I'd like the records transcribed exactly, leaving the images out.

==================================================

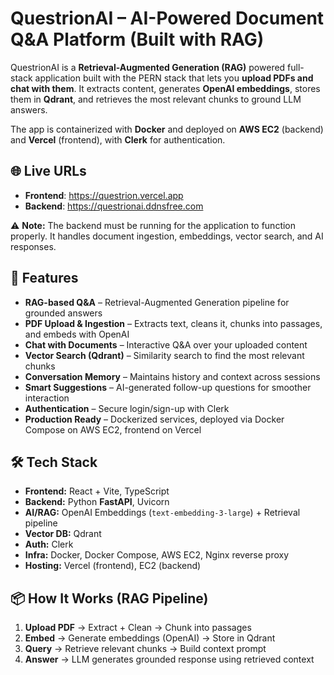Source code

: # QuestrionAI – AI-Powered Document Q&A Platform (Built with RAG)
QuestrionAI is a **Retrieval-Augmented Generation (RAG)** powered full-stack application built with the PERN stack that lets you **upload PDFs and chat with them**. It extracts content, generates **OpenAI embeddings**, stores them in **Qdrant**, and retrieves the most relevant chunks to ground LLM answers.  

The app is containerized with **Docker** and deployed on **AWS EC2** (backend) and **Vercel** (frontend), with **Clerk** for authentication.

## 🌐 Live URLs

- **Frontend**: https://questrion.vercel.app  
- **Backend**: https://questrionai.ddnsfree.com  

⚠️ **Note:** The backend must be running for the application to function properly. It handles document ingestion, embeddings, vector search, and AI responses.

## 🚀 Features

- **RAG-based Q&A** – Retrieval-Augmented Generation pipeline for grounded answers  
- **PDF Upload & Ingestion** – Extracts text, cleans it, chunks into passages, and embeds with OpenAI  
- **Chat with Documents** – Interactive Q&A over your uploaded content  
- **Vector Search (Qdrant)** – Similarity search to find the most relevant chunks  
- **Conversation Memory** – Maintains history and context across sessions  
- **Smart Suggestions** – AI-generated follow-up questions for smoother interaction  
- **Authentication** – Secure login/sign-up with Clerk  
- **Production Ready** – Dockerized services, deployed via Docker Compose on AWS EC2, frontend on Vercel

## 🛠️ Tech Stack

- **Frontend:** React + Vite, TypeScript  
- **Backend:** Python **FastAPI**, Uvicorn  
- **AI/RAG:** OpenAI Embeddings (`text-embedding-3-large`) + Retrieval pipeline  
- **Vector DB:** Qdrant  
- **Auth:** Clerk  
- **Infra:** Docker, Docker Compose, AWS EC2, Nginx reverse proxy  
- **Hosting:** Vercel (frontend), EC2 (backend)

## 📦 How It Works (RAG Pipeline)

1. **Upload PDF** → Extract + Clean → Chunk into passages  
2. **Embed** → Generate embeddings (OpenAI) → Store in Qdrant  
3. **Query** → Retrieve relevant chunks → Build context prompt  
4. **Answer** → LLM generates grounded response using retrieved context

==================================================

## Solution to this task
Source code

: # QuestrionAI – AI-Powered Document Q&A Platform (Built with RAG)
QuestrionAI is a **Retrieval-Augmented Generation (RAG)** powered full-stack application built with the PERN stack that lets you **upload PDFs and chat with them**. It extracts content, generates **OpenAI embeddings**, stores them in **Qdrant**, and retrieves the most relevant chunks to ground LLM answers.  

The app is containerized with **Docker** and deployed on **AWS EC2** (backend) and **Vercel** (frontend), with **Clerk** for authentication.

## 🌐 Live URLs

- **Frontend**: https://questrion.vercel.app  
- **Backend**: https://questrionai.ddnsfree.com  

⚠️ **Note:** The backend must be running for the application to function properly. It handles document ingestion, embeddings, vector search, and AI responses.

## 🚀 Features

- **RAG-based Q&A** – Retrieval-Augmented Generation pipeline for grounded answers  
- **PDF Upload & Ingestion** – Extracts text, cleans it, chunks into passages, and embeds with OpenAI  
- **Chat with Documents** – Interactive Q&A over your uploaded content  
- **Vector Search (Qdrant)** – Similarity search to find the most relevant chunks  
- **Conversation Memory** – Maintains history and context across sessions  
- **Smart Suggestions** – AI-generated follow-up questions for smoother interaction  
- **Authentication** – Secure login/sign-up with Clerk  
- **Production Ready** – Dockerized services, deployed via Docker Compose on AWS EC2, frontend on Vercel

## 🛠️ Tech Stack

- **Frontend:** React + Vite, TypeScript  
- **Backend:** Python **FastAPI**, Uvicorn  
- **AI/RAG:** OpenAI Embeddings (`text-embedding-3-large`) + Retrieval pipeline  
- **Vector DB:** Qdrant  
- **Auth:** Clerk  
- **Infra:** Docker, Docker Compose, AWS EC2, Nginx reverse proxy  
- **Hosting:** Vercel (frontend), EC2 (backend)

## 📦 How It Works (RAG Pipeline)

1. **Upload PDF** → Extract + Clean → Chunk into passages  
2. **Embed** → Generate embeddings (OpenAI) → Store in Qdrant  
3. **Query** → Retrieve relevant chunks → Build context prompt  
4. **Answer** → LLM generates grounded response using retrieved context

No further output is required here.